In the past two years that PFI cooperators have used the late spring soil nitrate test, nitrogen rate trials in corn have paired a “high,” or typical rate of N with a low rate recommended by the test. In the dry springs of 1988 and ’89, the soil typically contained a lot of carryover nitrogen from the previous year, and the test allowed farmers to take advantage of that in reducing their fertilizer rates. Everyone was waiting to see what the test would say in a wet year.
The answer came in 1990. Whereas last year PFI soil nitrate readings averaged in the low 20s, in the spring of 1990, they were in the low teens. Farmers using the test sometimes found themselves sidedressing more nitrogen than they had used in years. At the same time, the test allowed a field-by-field determination of what corn needed the high rate and what did not. In showing where a profitable response to additional nitrogen could be obtained, the test made new friends in the farming community this year.
Figure 2 shows the average yields and nitrogen applications for this year’s nitrogen rate trials. As in previous years, yields were usually similar between the rates this year. Last year’s average low and high rates were 69 and 126 lbs N/acre, a difference of 57 lbs. This year, reflecting the weather, the average low and high were 95 and 141 lbs, a difference of 46 lbs N/acre.

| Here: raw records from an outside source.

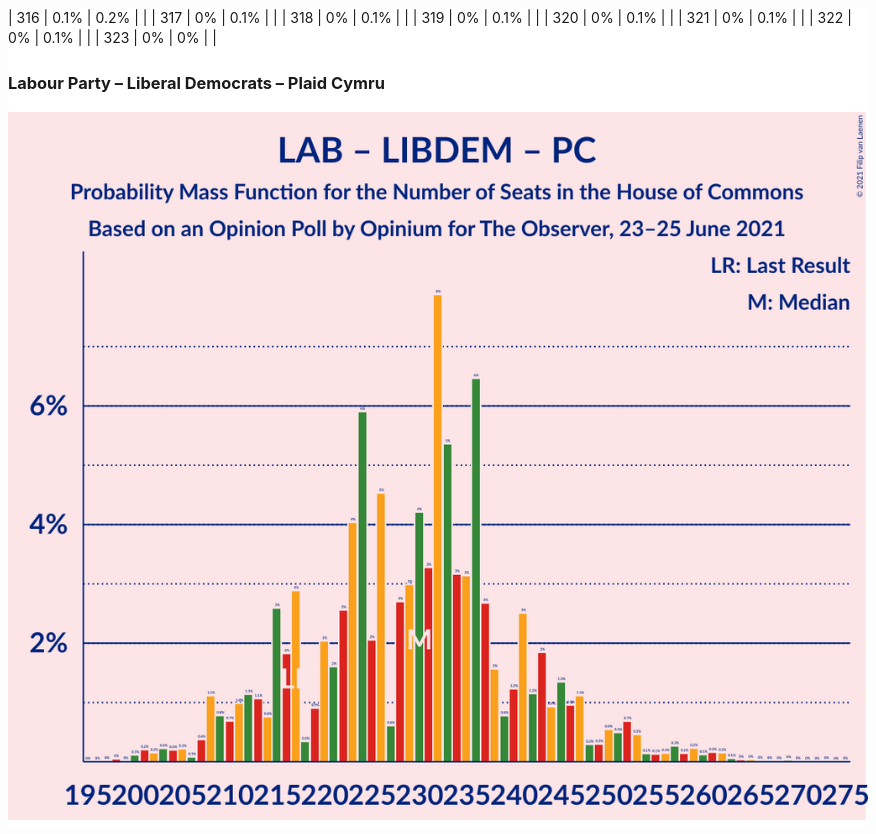 | 316 | 0.1% | 0.2% |  |
| 317 | 0% | 0.1% |  |
| 318 | 0% | 0.1% |  |
| 319 | 0% | 0.1% |  |
| 320 | 0% | 0.1% |  |
| 321 | 0% | 0.1% |  |
| 322 | 0% | 0.1% |  |
| 323 | 0% | 0% |  |

### Labour Party – Liberal Democrats – Plaid Cymru

![Graph with seats probability mass function not yet produced](2021-06-25-Opinium-coalitions-seats-pmf-lab–libdem–pc.png "Seats Probability Mass Function")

It takes a lot of energy to make a pound of nitrogen fertilizer. The low rate energy savings, figured in gallons of diesel fuel, comes to 11.1 gallons per acre. That is higher than last year’s estimate, because PFI adopted Iowa State University’s figure for the energy value of nitrogen fertilizer.

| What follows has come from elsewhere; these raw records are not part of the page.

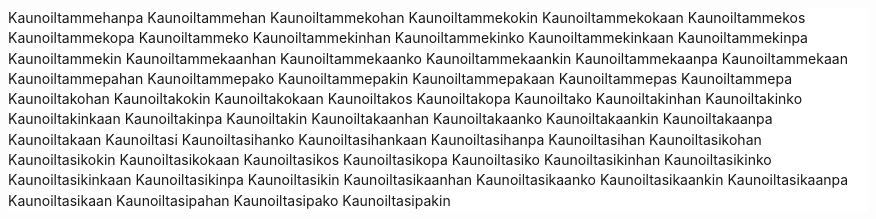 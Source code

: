 Kaunoiltammehanpa
Kaunoiltammehan
Kaunoiltammekohan
Kaunoiltammekokin
Kaunoiltammekokaan
Kaunoiltammekos
Kaunoiltammekopa
Kaunoiltammeko
Kaunoiltammekinhan
Kaunoiltammekinko
Kaunoiltammekinkaan
Kaunoiltammekinpa
Kaunoiltammekin
Kaunoiltammekaanhan
Kaunoiltammekaanko
Kaunoiltammekaankin
Kaunoiltammekaanpa
Kaunoiltammekaan
Kaunoiltammepahan
Kaunoiltammepako
Kaunoiltammepakin
Kaunoiltammepakaan
Kaunoiltammepas
Kaunoiltammepa
Kaunoiltakohan
Kaunoiltakokin
Kaunoiltakokaan
Kaunoiltakos
Kaunoiltakopa
Kaunoiltako
Kaunoiltakinhan
Kaunoiltakinko
Kaunoiltakinkaan
Kaunoiltakinpa
Kaunoiltakin
Kaunoiltakaanhan
Kaunoiltakaanko
Kaunoiltakaankin
Kaunoiltakaanpa
Kaunoiltakaan
Kaunoiltasi
Kaunoiltasihanko
Kaunoiltasihankaan
Kaunoiltasihanpa
Kaunoiltasihan
Kaunoiltasikohan
Kaunoiltasikokin
Kaunoiltasikokaan
Kaunoiltasikos
Kaunoiltasikopa
Kaunoiltasiko
Kaunoiltasikinhan
Kaunoiltasikinko
Kaunoiltasikinkaan
Kaunoiltasikinpa
Kaunoiltasikin
Kaunoiltasikaanhan
Kaunoiltasikaanko
Kaunoiltasikaankin
Kaunoiltasikaanpa
Kaunoiltasikaan
Kaunoiltasipahan
Kaunoiltasipako
Kaunoiltasipakin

The nitrogen rate table shows the results on a trial by trial basis. The “Test PPM” column gives the average value of the late spring soil nitrate test. The following two columns, “Recommended (Low High)” give the “window” or range of sidedress rates suggested by the test. The next column, “Test Rate Sidedress,” show which of the two N rates was actually based on the test. This number also appears in one of the next two columns, which specify the low sidedress rate and the high sidedress rate.
This year a number of cooperators chose to “bracket” the recommendation window, making their high rate the high end of the recommendation and their low rate the low end. This is indicated by a “Both” in the Test Rate Sidedress column.
There is one “Neither” in this column as well. Both of Vic Madsen’s rates were technically below the window. The yield in the low rate strips was significantly reduced, giving the only loss in the Low Rate $ Benefit category. This is the exception that proves the rule. The nitrate test had recommended higher side dress rates.
The year 1990 saw the nitrate test released to the public. Confusion may arise because there are two sets of recommendation guidelines – PFI’s and the guidelines released by Iowa State University. Figure 3 shows sidedress recommendations under the two schemes. The ISU recommendations are based on yield goal, nitrate test results, and soil group. The PFI method is to sidedress 7 to 15 lbs nitrogen for each part-per-million below 21 ppm on the test. Of course, this range was not formulated by PFI. It represents a scientific “guess” of the amount of N needed by the crop.
In 1989, with high test results common, the ISU sidedress recommendations were generally on the high side of the PFI range. PFI, willing to take a risk, could test the 7-15 hypothesis, whereas the recommendations for public consumption were of necessity more conservative. In 1990, however, nitrate readings were sometimes so low that the ISU method led to rates well within the PFI range. As scientific understanding of nitrogen dynamics increases, recommendations will evolve. The future could see guidelines that combine the range in the PFI procedure with the flat plateau of the ISU method.